§ **About this exercise**
Each line with the word "construction" must appear in the answer, copied from the records.

Content starts

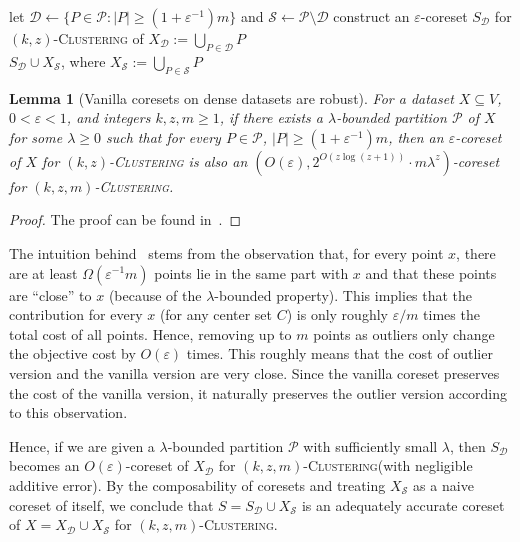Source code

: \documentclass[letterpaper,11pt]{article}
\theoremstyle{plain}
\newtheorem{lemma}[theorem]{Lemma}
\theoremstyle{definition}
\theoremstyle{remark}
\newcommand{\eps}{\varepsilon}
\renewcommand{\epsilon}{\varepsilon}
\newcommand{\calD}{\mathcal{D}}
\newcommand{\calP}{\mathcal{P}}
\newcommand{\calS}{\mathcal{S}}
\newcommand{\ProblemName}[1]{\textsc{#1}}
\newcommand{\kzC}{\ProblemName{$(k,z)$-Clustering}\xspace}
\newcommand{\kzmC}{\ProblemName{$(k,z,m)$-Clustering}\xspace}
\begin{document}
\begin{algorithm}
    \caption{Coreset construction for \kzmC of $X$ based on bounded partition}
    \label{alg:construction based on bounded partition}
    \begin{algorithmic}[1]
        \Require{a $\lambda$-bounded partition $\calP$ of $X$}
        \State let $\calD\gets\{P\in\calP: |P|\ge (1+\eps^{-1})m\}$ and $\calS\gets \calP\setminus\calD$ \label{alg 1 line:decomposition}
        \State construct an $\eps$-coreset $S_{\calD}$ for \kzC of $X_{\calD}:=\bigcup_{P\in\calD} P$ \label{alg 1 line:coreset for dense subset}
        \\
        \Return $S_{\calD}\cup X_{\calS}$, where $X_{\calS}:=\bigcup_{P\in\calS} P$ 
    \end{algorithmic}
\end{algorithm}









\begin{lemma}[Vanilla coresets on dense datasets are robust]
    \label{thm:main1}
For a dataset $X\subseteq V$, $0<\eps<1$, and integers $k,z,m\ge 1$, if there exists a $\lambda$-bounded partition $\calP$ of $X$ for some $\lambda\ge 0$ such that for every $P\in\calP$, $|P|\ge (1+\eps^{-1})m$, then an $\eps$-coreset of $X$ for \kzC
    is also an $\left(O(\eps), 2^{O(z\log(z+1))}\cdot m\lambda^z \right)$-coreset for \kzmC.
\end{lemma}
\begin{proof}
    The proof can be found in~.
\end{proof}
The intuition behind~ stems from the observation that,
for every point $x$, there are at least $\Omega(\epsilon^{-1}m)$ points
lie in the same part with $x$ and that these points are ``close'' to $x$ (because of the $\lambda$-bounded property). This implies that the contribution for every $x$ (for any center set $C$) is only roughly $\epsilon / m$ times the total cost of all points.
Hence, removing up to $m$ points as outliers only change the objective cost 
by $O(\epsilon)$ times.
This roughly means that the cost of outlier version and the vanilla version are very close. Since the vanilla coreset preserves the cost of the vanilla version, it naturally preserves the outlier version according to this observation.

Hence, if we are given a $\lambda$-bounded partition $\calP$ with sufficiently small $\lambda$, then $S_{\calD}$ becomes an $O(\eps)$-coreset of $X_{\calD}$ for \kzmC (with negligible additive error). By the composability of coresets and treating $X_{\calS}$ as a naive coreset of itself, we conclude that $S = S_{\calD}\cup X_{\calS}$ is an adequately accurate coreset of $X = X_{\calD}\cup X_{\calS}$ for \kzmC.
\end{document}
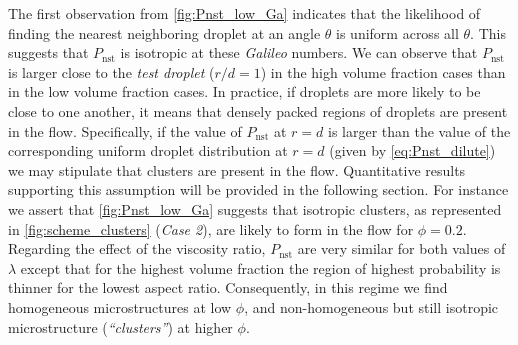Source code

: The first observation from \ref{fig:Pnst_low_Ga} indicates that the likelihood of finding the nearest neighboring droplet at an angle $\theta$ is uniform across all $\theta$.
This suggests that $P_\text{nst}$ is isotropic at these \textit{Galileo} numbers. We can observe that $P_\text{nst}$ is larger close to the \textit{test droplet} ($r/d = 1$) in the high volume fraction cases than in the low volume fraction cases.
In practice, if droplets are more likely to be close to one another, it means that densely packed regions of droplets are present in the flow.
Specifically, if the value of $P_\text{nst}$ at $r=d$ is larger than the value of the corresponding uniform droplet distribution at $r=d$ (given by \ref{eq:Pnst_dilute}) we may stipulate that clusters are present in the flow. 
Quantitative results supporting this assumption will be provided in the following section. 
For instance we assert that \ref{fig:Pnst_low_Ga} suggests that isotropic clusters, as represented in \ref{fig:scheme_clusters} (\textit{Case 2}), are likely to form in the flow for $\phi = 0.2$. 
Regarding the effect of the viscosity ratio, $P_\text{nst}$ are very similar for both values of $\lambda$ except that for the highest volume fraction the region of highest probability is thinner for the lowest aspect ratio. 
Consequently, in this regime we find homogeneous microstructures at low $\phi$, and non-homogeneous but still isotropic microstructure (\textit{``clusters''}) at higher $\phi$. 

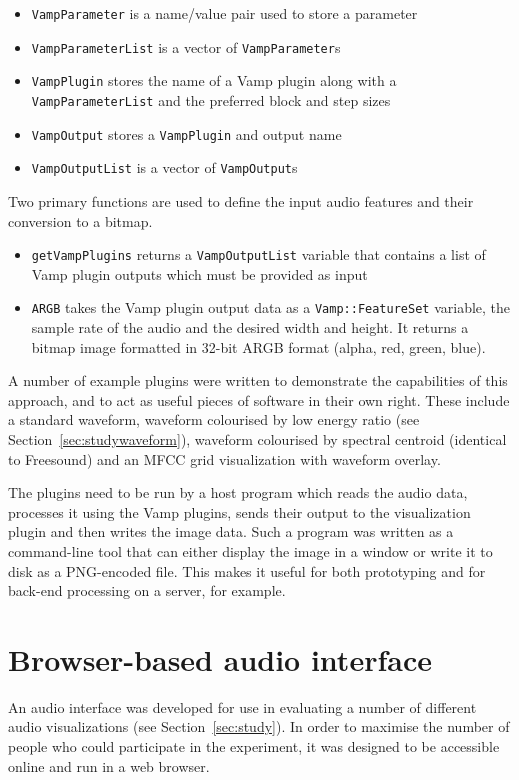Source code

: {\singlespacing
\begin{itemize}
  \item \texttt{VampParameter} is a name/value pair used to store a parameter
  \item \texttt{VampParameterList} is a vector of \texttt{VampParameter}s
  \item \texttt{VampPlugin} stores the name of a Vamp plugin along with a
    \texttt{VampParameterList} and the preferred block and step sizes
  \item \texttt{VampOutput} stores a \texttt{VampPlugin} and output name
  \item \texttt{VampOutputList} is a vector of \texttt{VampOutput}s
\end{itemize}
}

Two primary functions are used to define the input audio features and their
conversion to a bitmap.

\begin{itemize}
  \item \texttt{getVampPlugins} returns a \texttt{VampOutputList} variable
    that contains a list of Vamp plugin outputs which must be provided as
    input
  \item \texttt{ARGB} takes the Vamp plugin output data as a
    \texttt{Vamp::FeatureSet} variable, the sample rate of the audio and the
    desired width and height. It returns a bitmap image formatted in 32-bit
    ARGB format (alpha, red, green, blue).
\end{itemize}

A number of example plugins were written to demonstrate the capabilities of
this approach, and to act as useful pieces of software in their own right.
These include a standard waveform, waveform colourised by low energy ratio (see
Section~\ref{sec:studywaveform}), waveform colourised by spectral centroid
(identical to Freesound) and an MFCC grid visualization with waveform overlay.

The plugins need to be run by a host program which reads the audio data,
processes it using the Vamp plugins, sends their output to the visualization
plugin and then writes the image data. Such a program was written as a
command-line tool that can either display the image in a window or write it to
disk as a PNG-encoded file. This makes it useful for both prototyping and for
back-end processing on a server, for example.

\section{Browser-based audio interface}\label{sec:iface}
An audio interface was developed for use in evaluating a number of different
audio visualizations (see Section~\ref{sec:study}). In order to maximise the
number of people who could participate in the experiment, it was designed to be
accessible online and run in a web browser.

Content ends

§ **Task response**
    \caption{Coreset construction for \kzmC of $X$ based on bounded partition}
    \label{alg:construction based on bounded partition}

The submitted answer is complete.